You're going down a rabbit hole here. Evaluating forms at runtime will 
always result in a slower execution time than a function that doesn't 
evaluate a form at runtime. 

On Thursday, July 3, 2014 11:55:02 AM UTC-4, Pascal Germroth wrote:
>
> Hi Atamert,
>
> Here's a gist with the example code: 
> https://gist.github.com/neapel/4e502a14e3738b709672
>
> I tried replacing a closure with a dynamically built and evaluated 
>>> metafunction but discovered that it was actually slower.
>>>
>>
>> If evaluating code during run is slower than AOT compiling it, it 
>> wouldn't surprise me.
>>
>
> I didn't actually try AOT compiling it, just using the REPL. As far as I 
> understand there shouldn't be a difference in speed, since (eval) runs the 
> same compiler as AOT does, and even writes out a .class file.
>
> (possibly unrelated, maybe due to eval, when trying to AOT compile the 
> example project by adding `:aot :all` and running `lein jar`, it appears to 
> fall into an infinite loop.
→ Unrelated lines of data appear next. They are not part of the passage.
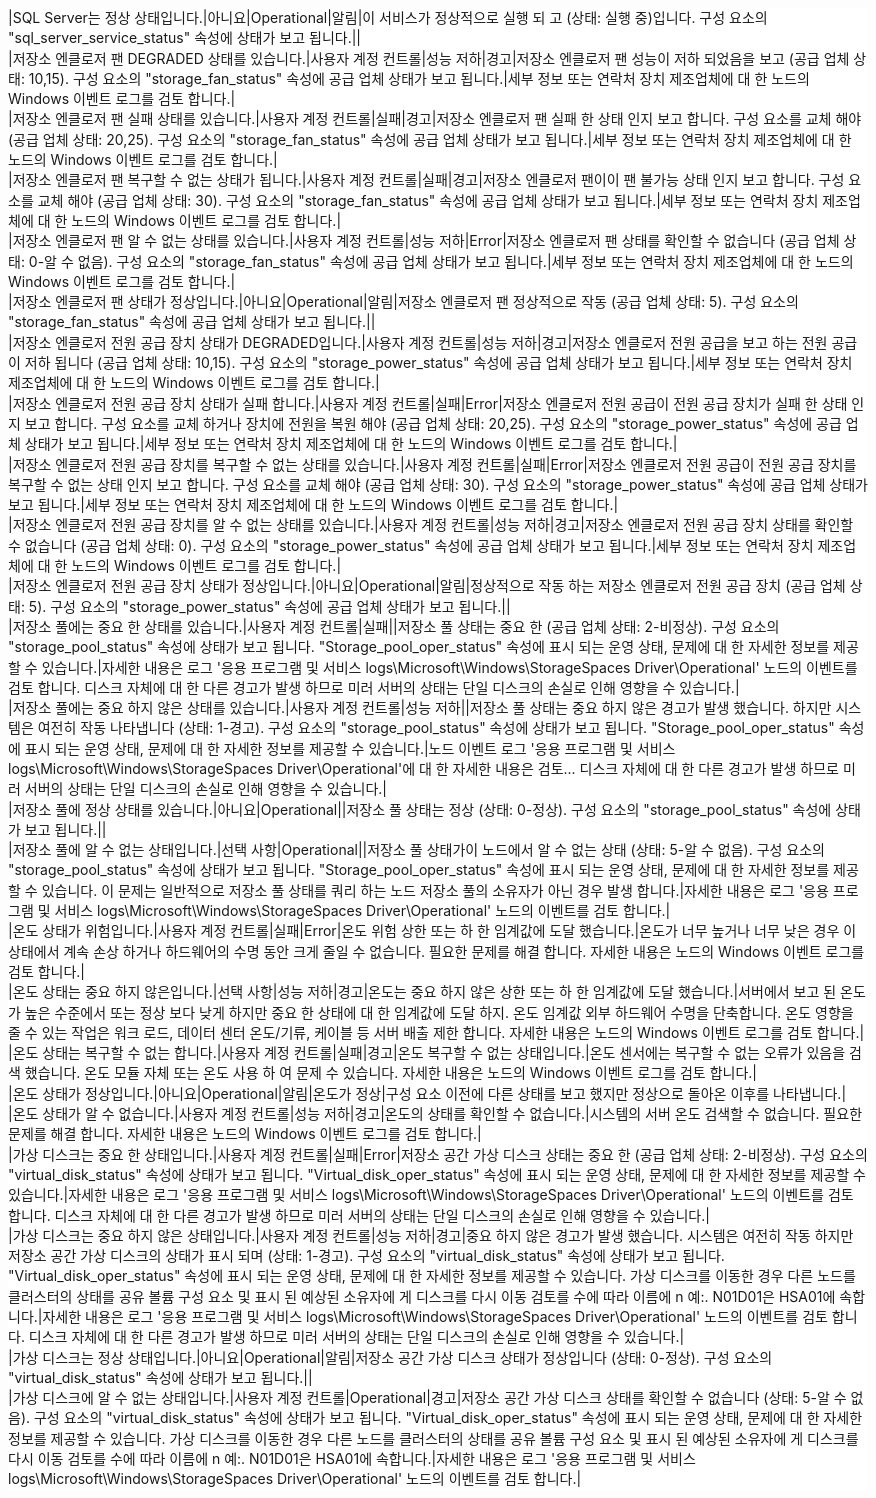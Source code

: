 |SQL Server는 정상 상태입니다.|아니요|Operational|알림|이 서비스가 정상적으로 실행 되 고 (상태: 실행 중)입니다. 구성 요소의 "sql_server_service_status" 속성에 상태가 보고 됩니다.||  
|저장소 엔클로저 팬 DEGRADED 상태를 있습니다.|사용자 계정 컨트롤|성능 저하|경고|저장소 엔클로저 팬 성능이 저하 되었음을 보고 (공급 업체 상태: 10,15). 구성 요소의 "storage_fan_status" 속성에 공급 업체 상태가 보고 됩니다.|세부 정보 또는 연락처 장치 제조업체에 대 한 노드의 Windows 이벤트 로그를 검토 합니다.|  
|저장소 엔클로저 팬 실패 상태를 있습니다.|사용자 계정 컨트롤|실패|경고|저장소 엔클로저 팬 실패 한 상태 인지 보고 합니다. 구성 요소를 교체 해야 (공급 업체 상태: 20,25). 구성 요소의 "storage_fan_status" 속성에 공급 업체 상태가 보고 됩니다.|세부 정보 또는 연락처 장치 제조업체에 대 한 노드의 Windows 이벤트 로그를 검토 합니다.|  
|저장소 엔클로저 팬 복구할 수 없는 상태가 됩니다.|사용자 계정 컨트롤|실패|경고|저장소 엔클로저 팬이이 팬 불가능 상태 인지 보고 합니다. 구성 요소를 교체 해야 (공급 업체 상태: 30). 구성 요소의 "storage_fan_status" 속성에 공급 업체 상태가 보고 됩니다.|세부 정보 또는 연락처 장치 제조업체에 대 한 노드의 Windows 이벤트 로그를 검토 합니다.|  
|저장소 엔클로저 팬 알 수 없는 상태를 있습니다.|사용자 계정 컨트롤|성능 저하|Error|저장소 엔클로저 팬 상태를 확인할 수 없습니다 (공급 업체 상태: 0-알 수 없음). 구성 요소의 "storage_fan_status" 속성에 공급 업체 상태가 보고 됩니다.|세부 정보 또는 연락처 장치 제조업체에 대 한 노드의 Windows 이벤트 로그를 검토 합니다.|  
|저장소 엔클로저 팬 상태가 정상입니다.|아니요|Operational|알림|저장소 엔클로저 팬 정상적으로 작동 (공급 업체 상태: 5). 구성 요소의 "storage_fan_status" 속성에 공급 업체 상태가 보고 됩니다.||  
|저장소 엔클로저 전원 공급 장치 상태가 DEGRADED입니다.|사용자 계정 컨트롤|성능 저하|경고|저장소 엔클로저 전원 공급을 보고 하는 전원 공급이 저하 됩니다 (공급 업체 상태: 10,15). 구성 요소의 "storage_power_status" 속성에 공급 업체 상태가 보고 됩니다.|세부 정보 또는 연락처 장치 제조업체에 대 한 노드의 Windows 이벤트 로그를 검토 합니다.|  
|저장소 엔클로저 전원 공급 장치 상태가 실패 합니다.|사용자 계정 컨트롤|실패|Error|저장소 엔클로저 전원 공급이 전원 공급 장치가 실패 한 상태 인지 보고 합니다. 구성 요소를 교체 하거나 장치에 전원을 복원 해야 (공급 업체 상태: 20,25). 구성 요소의 "storage_power_status" 속성에 공급 업체 상태가 보고 됩니다.|세부 정보 또는 연락처 장치 제조업체에 대 한 노드의 Windows 이벤트 로그를 검토 합니다.|  
|저장소 엔클로저 전원 공급 장치를 복구할 수 없는 상태를 있습니다.|사용자 계정 컨트롤|실패|Error|저장소 엔클로저 전원 공급이 전원 공급 장치를 복구할 수 없는 상태 인지 보고 합니다. 구성 요소를 교체 해야 (공급 업체 상태: 30). 구성 요소의 "storage_power_status" 속성에 공급 업체 상태가 보고 됩니다.|세부 정보 또는 연락처 장치 제조업체에 대 한 노드의 Windows 이벤트 로그를 검토 합니다.|  
|저장소 엔클로저 전원 공급 장치를 알 수 없는 상태를 있습니다.|사용자 계정 컨트롤|성능 저하|경고|저장소 엔클로저 전원 공급 장치 상태를 확인할 수 없습니다 (공급 업체 상태: 0). 구성 요소의 "storage_power_status" 속성에 공급 업체 상태가 보고 됩니다.|세부 정보 또는 연락처 장치 제조업체에 대 한 노드의 Windows 이벤트 로그를 검토 합니다.|  
|저장소 엔클로저 전원 공급 장치 상태가 정상입니다.|아니요|Operational|알림|정상적으로 작동 하는 저장소 엔클로저 전원 공급 장치 (공급 업체 상태: 5). 구성 요소의 "storage_power_status" 속성에 공급 업체 상태가 보고 됩니다.||  
|저장소 풀에는 중요 한 상태를 있습니다.|사용자 계정 컨트롤|실패||저장소 풀 상태는 중요 한 (공급 업체 상태: 2-비정상). 구성 요소의 "storage_pool_status" 속성에 상태가 보고 됩니다.  "Storage_pool_oper_status" 속성에 표시 되는 운영 상태, 문제에 대 한 자세한 정보를 제공할 수 있습니다.|자세한 내용은 로그 '응용 프로그램 및 서비스 logs\Microsoft\Windows\StorageSpaces Driver\Operational' 노드의 이벤트를 검토 합니다.  디스크 자체에 대 한 다른 경고가 발생 하므로 미러 서버의 상태는 단일 디스크의 손실로 인해 영향을 수 있습니다.|  
|저장소 풀에는 중요 하지 않은 상태를 있습니다.|사용자 계정 컨트롤|성능 저하||저장소 풀 상태는 중요 하지 않은 경고가 발생 했습니다. 하지만 시스템은 여전히 작동 나타냅니다 (상태: 1-경고). 구성 요소의 "storage_pool_status" 속성에 상태가 보고 됩니다.  "Storage_pool_oper_status" 속성에 표시 되는 운영 상태, 문제에 대 한 자세한 정보를 제공할 수 있습니다.|노드 이벤트 로그 '응용 프로그램 및 서비스 logs\Microsoft\Windows\StorageSpaces Driver\Operational'에 대 한 자세한 내용은 검토...  디스크 자체에 대 한 다른 경고가 발생 하므로 미러 서버의 상태는 단일 디스크의 손실로 인해 영향을 수 있습니다.|  
|저장소 풀에 정상 상태를 있습니다.|아니요|Operational||저장소 풀 상태는 정상 (상태: 0-정상). 구성 요소의 "storage_pool_status" 속성에 상태가 보고 됩니다.||  
|저장소 풀에 알 수 없는 상태입니다.|선택 사항|Operational||저장소 풀 상태가이 노드에서 알 수 없는 상태 (상태: 5-알 수 없음). 구성 요소의 "storage_pool_status" 속성에 상태가 보고 됩니다.  "Storage_pool_oper_status" 속성에 표시 되는 운영 상태, 문제에 대 한 자세한 정보를 제공할 수 있습니다.  이 문제는 일반적으로 저장소 풀 상태를 쿼리 하는 노드 저장소 풀의 소유자가 아닌 경우 발생 합니다.|자세한 내용은 로그 '응용 프로그램 및 서비스 logs\Microsoft\Windows\StorageSpaces Driver\Operational' 노드의 이벤트를 검토 합니다.|  
|온도 상태가 위험입니다.|사용자 계정 컨트롤|실패|Error|온도 위험 상한 또는 하 한 임계값에 도달 했습니다.|온도가 너무 높거나 너무 낮은 경우 이 상태에서 계속 손상 하거나 하드웨어의 수명 동안 크게 줄일 수 없습니다. 필요한 문제를 해결 합니다. 자세한 내용은 노드의 Windows 이벤트 로그를 검토 합니다.|  
|온도 상태는 중요 하지 않은입니다.|선택 사항|성능 저하|경고|온도는 중요 하지 않은 상한 또는 하 한 임계값에 도달 했습니다.|서버에서 보고 된 온도가 높은 수준에서 또는 정상 보다 낮게 하지만 중요 한 상태에 대 한 임계값에 도달 하지. 온도 임계값 외부 하드웨어 수명을 단축합니다. 온도 영향을 줄 수 있는 작업은 워크 로드, 데이터 센터 온도/기류, 케이블 등 서버 배출 제한 합니다. 자세한 내용은 노드의 Windows 이벤트 로그를 검토 합니다.|  
|온도 상태는 복구할 수 없는 합니다.|사용자 계정 컨트롤|실패|경고|온도 복구할 수 없는 상태입니다.|온도 센서에는 복구할 수 없는 오류가 있음을 검색 했습니다. 온도 모듈 자체 또는 온도 사용 하 여 문제 수 있습니다. 자세한 내용은 노드의 Windows 이벤트 로그를 검토 합니다.|  
|온도 상태가 정상입니다.|아니요|Operational|알림|온도가 정상|구성 요소 이전에 다른 상태를 보고 했지만 정상으로 돌아온 이후를 나타냅니다.|  
|온도 상태가 알 수 없습니다.|사용자 계정 컨트롤|성능 저하|경고|온도의 상태를 확인할 수 없습니다.|시스템의 서버 온도 검색할 수 없습니다. 필요한 문제를 해결 합니다. 자세한 내용은 노드의 Windows 이벤트 로그를 검토 합니다.|  
|가상 디스크는 중요 한 상태입니다.|사용자 계정 컨트롤|실패|Error|저장소 공간 가상 디스크 상태는 중요 한 (공급 업체 상태: 2-비정상). 구성 요소의 "virtual_disk_status" 속성에 상태가 보고 됩니다.  "Virtual_disk_oper_status" 속성에 표시 되는 운영 상태, 문제에 대 한 자세한 정보를 제공할 수 있습니다.|자세한 내용은 로그 '응용 프로그램 및 서비스 logs\Microsoft\Windows\StorageSpaces Driver\Operational' 노드의 이벤트를 검토 합니다.  디스크 자체에 대 한 다른 경고가 발생 하므로 미러 서버의 상태는 단일 디스크의 손실로 인해 영향을 수 있습니다.|  
|가상 디스크는 중요 하지 않은 상태입니다.|사용자 계정 컨트롤|성능 저하|경고|중요 하지 않은 경고가 발생 했습니다. 시스템은 여전히 작동 하지만 저장소 공간 가상 디스크의 상태가 표시 되며 (상태: 1-경고). 구성 요소의 "virtual_disk_status" 속성에 상태가 보고 됩니다.  "Virtual_disk_oper_status" 속성에 표시 되는 운영 상태, 문제에 대 한 자세한 정보를 제공할 수 있습니다.  가상 디스크를 이동한 경우 다른 노드를 클러스터의 상태를 공유 볼륨 구성 요소 및 표시 된 예상된 소유자에 게 디스크를 다시 이동 검토를 수에 따라 이름에 n 예:. N01D01은 HSA01에 속합니다.|자세한 내용은 로그 '응용 프로그램 및 서비스 logs\Microsoft\Windows\StorageSpaces Driver\Operational' 노드의 이벤트를 검토 합니다.  디스크 자체에 대 한 다른 경고가 발생 하므로 미러 서버의 상태는 단일 디스크의 손실로 인해 영향을 수 있습니다.|  
|가상 디스크는 정상 상태입니다.|아니요|Operational|알림|저장소 공간 가상 디스크 상태가 정상입니다 (상태: 0-정상). 구성 요소의 "virtual_disk_status" 속성에 상태가 보고 됩니다.||  
|가상 디스크에 알 수 없는 상태입니다.|사용자 계정 컨트롤|Operational|경고|저장소 공간 가상 디스크 상태를 확인할 수 없습니다 (상태: 5-알 수 없음). 구성 요소의 "virtual_disk_status" 속성에 상태가 보고 됩니다.  "Virtual_disk_oper_status" 속성에 표시 되는 운영 상태, 문제에 대 한 자세한 정보를 제공할 수 있습니다.  가상 디스크를 이동한 경우 다른 노드를 클러스터의 상태를 공유 볼륨 구성 요소 및 표시 된 예상된 소유자에 게 디스크를 다시 이동 검토를 수에 따라 이름에 n 예:. N01D01은 HSA01에 속합니다.|자세한 내용은 로그 '응용 프로그램 및 서비스 logs\Microsoft\Windows\StorageSpaces Driver\Operational' 노드의 이벤트를 검토 합니다.|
The JAR file grew to 8GB, but I couldn't list 
> its contents.)
>  
>
>> I guess f2 runs this much slower than f1 because it doesn't actually pass 
>>> a reference to x when unquoting, but clones the value, which means it needs 
>>> to compare the lists element-wise.
>>>
>>
>> This is interesting. Were you able to confirm it or are you just 
>> guessing? (I'm just curious.) 
>>
>
>  The code in the Gist produces a nice table now, here's my result (I 
> couldn't reproduce the case where f3 runs as fast as f1 for vectors; but 
> it's actually less weird this way)
> I think it's quite obvious that f1 compares always references, as does the 
> "nil" case, while the "vec" and "map" cases compare by value:
>
> |    map |    vec |  nil | name |
> |--------+--------+------+------|
> |   5 ns |   5 ns | 5 ns |   f1 |
> | 558 ns | 134 ns | 6 ns |   f2 |
> | 567 ns | 130 ns | 7 ns |   f3 |
> | 561 ns | 117 ns | 7 ns |   f4 |
>
> It also dumps the disassembly, we can see that:
>
> f1-map == f1-vec == f1-nil (makes sense, as the reference to the value is 
> passed in the constructor of the closure)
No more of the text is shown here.